Vivi van Huren in a sweeping green hat sat opposite me, on the Chairman’s right, with her husband beside her. Sally van Huren was on my left, with her brother beyond. They all seemed to know Klugvoigt well, and as a personality he had much in common with van Huren: same air of wealth and substance, same self confidence, same bulk of body and acuity of mind.
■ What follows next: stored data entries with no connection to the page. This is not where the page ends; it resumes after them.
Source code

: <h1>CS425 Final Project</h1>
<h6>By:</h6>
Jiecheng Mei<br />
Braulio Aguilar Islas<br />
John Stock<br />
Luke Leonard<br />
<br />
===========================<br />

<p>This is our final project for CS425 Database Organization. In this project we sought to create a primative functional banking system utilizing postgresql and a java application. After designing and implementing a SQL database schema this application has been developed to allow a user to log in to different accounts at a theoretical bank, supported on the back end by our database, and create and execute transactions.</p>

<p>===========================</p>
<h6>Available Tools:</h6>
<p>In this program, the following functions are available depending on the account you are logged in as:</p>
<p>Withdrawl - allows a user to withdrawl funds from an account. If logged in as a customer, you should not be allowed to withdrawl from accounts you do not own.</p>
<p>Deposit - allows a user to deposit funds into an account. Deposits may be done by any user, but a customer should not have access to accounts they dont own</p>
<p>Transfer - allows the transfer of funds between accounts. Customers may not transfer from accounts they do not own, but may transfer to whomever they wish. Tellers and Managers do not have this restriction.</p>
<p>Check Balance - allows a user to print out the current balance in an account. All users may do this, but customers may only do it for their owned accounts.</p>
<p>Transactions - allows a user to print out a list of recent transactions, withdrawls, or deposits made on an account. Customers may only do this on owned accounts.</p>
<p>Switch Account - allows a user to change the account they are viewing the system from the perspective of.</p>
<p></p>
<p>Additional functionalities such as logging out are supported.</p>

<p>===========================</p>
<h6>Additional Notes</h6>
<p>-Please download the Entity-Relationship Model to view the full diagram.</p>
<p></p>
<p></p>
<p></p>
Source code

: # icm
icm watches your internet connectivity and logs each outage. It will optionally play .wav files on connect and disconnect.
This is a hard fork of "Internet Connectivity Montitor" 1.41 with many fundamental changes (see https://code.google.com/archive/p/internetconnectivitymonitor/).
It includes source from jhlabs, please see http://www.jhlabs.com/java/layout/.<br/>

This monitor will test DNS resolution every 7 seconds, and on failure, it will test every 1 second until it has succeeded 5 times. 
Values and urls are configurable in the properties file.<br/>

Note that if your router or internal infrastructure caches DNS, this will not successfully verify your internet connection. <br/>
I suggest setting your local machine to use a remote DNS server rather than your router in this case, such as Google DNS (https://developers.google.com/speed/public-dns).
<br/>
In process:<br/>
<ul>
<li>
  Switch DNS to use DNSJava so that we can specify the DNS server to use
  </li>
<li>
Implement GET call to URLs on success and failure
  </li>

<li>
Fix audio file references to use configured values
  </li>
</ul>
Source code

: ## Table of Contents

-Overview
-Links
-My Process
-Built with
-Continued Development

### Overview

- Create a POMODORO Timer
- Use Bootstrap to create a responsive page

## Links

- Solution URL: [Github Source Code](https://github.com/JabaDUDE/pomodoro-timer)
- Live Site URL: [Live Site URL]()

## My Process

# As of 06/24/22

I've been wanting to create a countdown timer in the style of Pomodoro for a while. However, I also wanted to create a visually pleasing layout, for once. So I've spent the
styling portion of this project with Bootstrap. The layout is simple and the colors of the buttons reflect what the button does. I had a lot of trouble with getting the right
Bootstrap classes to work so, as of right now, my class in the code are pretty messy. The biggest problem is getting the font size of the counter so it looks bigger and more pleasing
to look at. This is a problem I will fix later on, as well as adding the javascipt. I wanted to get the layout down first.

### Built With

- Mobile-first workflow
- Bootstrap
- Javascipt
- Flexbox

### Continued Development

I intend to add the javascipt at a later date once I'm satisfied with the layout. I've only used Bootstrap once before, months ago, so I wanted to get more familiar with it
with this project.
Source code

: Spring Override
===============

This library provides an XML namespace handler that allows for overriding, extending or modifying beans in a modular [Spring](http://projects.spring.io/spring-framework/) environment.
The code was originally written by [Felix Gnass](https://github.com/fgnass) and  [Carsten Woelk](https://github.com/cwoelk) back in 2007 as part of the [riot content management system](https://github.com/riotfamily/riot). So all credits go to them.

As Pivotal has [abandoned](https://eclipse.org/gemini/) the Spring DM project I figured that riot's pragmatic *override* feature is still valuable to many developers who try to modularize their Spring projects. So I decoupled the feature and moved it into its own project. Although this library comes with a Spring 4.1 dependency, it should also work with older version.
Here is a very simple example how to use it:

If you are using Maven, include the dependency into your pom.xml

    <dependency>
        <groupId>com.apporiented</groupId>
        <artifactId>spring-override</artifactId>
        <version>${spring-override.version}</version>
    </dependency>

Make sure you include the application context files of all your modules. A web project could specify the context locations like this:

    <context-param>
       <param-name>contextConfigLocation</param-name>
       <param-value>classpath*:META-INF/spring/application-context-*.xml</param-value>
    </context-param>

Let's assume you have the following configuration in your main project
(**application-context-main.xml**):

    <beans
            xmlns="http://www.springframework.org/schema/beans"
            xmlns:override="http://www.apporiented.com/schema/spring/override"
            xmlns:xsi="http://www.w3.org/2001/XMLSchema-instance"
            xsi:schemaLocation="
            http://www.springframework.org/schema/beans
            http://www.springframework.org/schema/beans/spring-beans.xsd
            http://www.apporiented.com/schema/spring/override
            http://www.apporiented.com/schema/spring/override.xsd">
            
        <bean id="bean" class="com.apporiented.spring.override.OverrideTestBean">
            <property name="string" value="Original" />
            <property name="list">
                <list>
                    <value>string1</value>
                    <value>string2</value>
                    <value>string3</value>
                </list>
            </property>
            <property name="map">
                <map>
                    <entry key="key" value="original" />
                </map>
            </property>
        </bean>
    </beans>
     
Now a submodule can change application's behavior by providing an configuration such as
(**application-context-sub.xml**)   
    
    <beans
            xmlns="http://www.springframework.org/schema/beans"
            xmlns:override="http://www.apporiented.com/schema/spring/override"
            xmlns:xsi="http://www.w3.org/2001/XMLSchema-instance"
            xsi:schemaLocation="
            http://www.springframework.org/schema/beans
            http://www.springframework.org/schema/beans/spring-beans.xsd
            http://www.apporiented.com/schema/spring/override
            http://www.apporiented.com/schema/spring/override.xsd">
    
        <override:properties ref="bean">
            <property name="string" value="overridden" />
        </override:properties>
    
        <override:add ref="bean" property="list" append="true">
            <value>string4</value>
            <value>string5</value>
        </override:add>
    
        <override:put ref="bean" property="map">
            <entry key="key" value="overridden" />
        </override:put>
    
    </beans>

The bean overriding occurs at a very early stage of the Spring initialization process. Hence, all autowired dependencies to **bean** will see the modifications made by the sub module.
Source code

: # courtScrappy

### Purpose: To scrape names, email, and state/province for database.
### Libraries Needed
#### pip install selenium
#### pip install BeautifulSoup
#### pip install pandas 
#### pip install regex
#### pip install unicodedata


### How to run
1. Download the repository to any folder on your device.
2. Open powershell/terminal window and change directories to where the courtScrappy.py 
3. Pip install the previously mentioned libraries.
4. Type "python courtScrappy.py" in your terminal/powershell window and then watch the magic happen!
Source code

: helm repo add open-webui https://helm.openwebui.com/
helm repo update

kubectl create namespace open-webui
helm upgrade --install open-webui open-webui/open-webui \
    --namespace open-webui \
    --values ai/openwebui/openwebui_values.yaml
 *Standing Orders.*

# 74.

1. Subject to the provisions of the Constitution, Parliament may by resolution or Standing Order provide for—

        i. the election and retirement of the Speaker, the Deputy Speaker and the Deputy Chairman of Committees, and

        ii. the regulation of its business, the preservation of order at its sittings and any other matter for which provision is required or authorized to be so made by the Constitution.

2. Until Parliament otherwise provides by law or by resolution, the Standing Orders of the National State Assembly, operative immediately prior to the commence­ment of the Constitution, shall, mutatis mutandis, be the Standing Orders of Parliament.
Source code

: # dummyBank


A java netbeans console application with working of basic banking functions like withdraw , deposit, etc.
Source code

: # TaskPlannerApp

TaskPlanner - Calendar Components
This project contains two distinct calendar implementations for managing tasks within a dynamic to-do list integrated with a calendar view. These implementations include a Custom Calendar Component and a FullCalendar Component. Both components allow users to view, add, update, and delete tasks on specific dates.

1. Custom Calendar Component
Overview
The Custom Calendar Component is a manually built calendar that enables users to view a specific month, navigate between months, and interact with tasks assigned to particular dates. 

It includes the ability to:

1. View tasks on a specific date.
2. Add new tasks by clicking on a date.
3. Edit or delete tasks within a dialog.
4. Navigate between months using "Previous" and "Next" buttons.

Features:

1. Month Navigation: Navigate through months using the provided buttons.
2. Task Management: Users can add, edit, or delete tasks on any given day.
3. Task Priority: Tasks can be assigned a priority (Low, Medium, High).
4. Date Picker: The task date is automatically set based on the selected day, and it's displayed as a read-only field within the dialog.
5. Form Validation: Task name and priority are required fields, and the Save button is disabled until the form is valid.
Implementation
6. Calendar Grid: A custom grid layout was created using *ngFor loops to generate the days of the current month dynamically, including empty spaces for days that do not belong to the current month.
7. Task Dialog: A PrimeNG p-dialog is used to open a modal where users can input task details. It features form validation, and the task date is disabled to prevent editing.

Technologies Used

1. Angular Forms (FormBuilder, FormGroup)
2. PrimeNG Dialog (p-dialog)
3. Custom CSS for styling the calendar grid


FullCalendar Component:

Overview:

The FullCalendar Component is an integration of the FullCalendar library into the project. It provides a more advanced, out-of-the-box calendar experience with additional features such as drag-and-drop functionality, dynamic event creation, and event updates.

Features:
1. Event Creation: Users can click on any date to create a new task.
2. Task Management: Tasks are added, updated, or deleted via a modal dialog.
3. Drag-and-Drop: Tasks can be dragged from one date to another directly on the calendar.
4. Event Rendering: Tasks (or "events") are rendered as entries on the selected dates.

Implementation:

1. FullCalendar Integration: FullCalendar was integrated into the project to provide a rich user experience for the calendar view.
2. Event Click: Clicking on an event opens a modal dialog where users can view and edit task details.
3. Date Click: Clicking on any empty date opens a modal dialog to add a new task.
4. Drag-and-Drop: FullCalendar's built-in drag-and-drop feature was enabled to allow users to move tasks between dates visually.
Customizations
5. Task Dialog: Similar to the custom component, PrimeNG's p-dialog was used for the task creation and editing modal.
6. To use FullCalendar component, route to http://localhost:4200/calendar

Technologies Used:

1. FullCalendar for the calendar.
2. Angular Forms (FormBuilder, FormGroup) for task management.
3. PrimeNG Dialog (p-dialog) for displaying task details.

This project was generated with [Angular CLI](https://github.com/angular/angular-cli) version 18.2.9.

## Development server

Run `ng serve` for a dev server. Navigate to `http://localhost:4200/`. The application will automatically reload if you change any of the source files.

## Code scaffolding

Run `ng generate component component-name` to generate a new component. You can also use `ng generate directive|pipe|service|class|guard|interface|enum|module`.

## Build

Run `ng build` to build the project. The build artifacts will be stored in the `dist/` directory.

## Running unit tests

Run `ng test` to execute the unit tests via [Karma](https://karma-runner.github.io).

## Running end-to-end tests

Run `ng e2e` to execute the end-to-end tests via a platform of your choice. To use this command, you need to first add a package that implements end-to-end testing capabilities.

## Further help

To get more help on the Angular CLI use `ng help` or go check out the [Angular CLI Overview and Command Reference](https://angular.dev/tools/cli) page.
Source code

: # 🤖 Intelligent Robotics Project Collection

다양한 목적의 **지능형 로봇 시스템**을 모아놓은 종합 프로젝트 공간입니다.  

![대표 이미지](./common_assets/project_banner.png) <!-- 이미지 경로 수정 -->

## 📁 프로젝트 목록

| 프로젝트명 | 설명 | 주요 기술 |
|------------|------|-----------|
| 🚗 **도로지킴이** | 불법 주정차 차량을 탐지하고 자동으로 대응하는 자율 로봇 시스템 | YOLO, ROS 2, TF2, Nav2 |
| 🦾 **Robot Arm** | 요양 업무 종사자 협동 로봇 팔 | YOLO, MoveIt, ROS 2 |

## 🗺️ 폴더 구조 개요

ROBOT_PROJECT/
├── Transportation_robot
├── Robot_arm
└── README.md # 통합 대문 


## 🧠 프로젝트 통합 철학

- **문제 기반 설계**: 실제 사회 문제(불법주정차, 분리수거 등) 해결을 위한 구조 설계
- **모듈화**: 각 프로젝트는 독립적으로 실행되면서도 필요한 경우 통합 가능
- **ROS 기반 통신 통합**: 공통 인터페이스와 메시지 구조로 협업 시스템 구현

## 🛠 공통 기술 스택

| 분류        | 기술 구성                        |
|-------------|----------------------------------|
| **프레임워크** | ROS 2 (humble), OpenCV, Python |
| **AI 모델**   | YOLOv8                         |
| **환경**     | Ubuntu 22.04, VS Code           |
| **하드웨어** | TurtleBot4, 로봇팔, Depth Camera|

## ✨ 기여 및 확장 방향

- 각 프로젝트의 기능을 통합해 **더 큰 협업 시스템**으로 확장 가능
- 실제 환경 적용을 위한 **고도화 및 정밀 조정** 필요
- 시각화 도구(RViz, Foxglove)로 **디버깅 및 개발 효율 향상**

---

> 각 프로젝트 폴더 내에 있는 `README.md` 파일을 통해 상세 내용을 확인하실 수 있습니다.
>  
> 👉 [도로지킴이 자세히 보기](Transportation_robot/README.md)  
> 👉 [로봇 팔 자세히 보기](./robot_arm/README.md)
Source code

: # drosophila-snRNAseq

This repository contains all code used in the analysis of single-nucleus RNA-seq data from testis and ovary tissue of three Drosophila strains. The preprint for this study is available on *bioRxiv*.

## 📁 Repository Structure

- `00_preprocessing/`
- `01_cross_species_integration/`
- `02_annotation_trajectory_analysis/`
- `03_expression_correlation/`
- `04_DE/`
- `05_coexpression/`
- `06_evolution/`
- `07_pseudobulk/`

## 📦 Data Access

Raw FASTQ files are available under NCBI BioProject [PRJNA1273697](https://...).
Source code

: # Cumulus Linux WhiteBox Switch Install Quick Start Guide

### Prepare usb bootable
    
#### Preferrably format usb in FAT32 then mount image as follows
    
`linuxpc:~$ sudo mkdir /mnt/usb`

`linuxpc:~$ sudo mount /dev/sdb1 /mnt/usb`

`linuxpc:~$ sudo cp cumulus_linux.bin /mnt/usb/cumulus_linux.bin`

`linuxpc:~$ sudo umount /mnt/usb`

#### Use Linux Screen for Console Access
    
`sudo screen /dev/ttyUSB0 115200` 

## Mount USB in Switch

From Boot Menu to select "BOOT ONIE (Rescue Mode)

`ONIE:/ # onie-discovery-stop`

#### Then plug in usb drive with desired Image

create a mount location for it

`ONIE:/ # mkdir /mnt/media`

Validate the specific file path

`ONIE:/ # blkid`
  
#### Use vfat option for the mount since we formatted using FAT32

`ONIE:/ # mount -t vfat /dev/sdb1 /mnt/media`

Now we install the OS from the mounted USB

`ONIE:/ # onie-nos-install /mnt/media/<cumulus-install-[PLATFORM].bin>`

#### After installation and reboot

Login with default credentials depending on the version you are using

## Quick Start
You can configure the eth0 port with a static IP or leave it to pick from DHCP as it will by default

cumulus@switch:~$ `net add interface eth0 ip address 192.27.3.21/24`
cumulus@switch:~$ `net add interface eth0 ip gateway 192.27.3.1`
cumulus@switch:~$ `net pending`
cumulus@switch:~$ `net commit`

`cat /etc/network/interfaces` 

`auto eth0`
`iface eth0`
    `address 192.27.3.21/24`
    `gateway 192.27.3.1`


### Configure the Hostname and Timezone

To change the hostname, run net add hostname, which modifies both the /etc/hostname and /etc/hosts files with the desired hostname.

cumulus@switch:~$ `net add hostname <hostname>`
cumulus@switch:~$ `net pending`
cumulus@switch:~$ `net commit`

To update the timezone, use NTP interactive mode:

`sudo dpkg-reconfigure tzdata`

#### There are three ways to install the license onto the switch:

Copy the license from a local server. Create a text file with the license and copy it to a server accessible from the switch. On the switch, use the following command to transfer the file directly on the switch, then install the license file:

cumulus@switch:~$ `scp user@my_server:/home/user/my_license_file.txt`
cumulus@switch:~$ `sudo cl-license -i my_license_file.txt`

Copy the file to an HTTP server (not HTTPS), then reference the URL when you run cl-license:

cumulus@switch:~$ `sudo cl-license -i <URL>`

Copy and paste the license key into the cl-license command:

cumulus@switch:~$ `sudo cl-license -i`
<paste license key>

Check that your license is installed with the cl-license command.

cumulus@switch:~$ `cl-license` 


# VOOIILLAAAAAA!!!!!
Once past the preliminaries and the politenesses (how did I like South Africa: nowhere so comfortable as the Iguana Rock: how long was I staying) the conversation veered naturally back to the chief matter in hand.
Horses.
The van Hurens owned a four-year-old which had finished third in the Dunlop Gold Cup a month earlier, but they were giving it a breather during these less important months. Klugvoigt owned two three-year-olds running that afternoon with nothing much expected.
I steered the conversation round to Nerissa’s horses without much difficulty, and from there to Greville Arknold, asking, but not pointedly, how he was in general regarded, both as man and trainer.